Exercise prompt:
Search the data below, and report every line in which "Painel" occurs.

(Data excerpts)
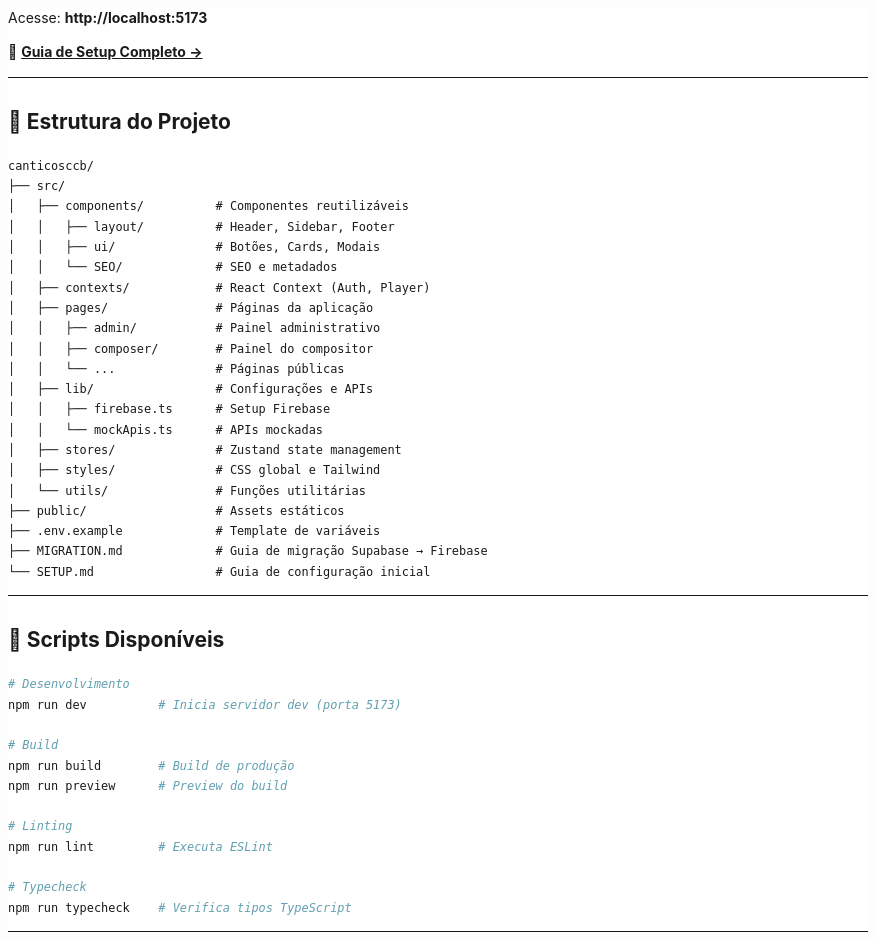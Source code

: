 Acesse: **http://localhost:5173**

📖 **[Guia de Setup Completo →](./SETUP.md)**

---

## 📁 Estrutura do Projeto

```
canticosccb/
├── src/
│   ├── components/          # Componentes reutilizáveis
│   │   ├── layout/          # Header, Sidebar, Footer
│   │   ├── ui/              # Botões, Cards, Modais
│   │   └── SEO/             # SEO e metadados
│   ├── contexts/            # React Context (Auth, Player)
│   ├── pages/               # Páginas da aplicação
│   │   ├── admin/           # Painel administrativo
│   │   ├── composer/        # Painel do compositor
│   │   └── ...              # Páginas públicas
│   ├── lib/                 # Configurações e APIs
│   │   ├── firebase.ts      # Setup Firebase
│   │   └── mockApis.ts      # APIs mockadas
│   ├── stores/              # Zustand state management
│   ├── styles/              # CSS global e Tailwind
│   └── utils/               # Funções utilitárias
├── public/                  # Assets estáticos
├── .env.example             # Template de variáveis
├── MIGRATION.md             # Guia de migração Supabase → Firebase
└── SETUP.md                 # Guia de configuração inicial
```

---

## 🔧 Scripts Disponíveis

```bash
# Desenvolvimento
npm run dev          # Inicia servidor dev (porta 5173)

# Build
npm run build        # Build de produção
npm run preview      # Preview do build

# Linting
npm run lint         # Executa ESLint

# Typecheck
npm run typecheck    # Verifica tipos TypeScript
```

---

Completed exercise:
│   │   ├── admin/           # Painel administrativo
│   │   ├── composer/        # Painel do compositor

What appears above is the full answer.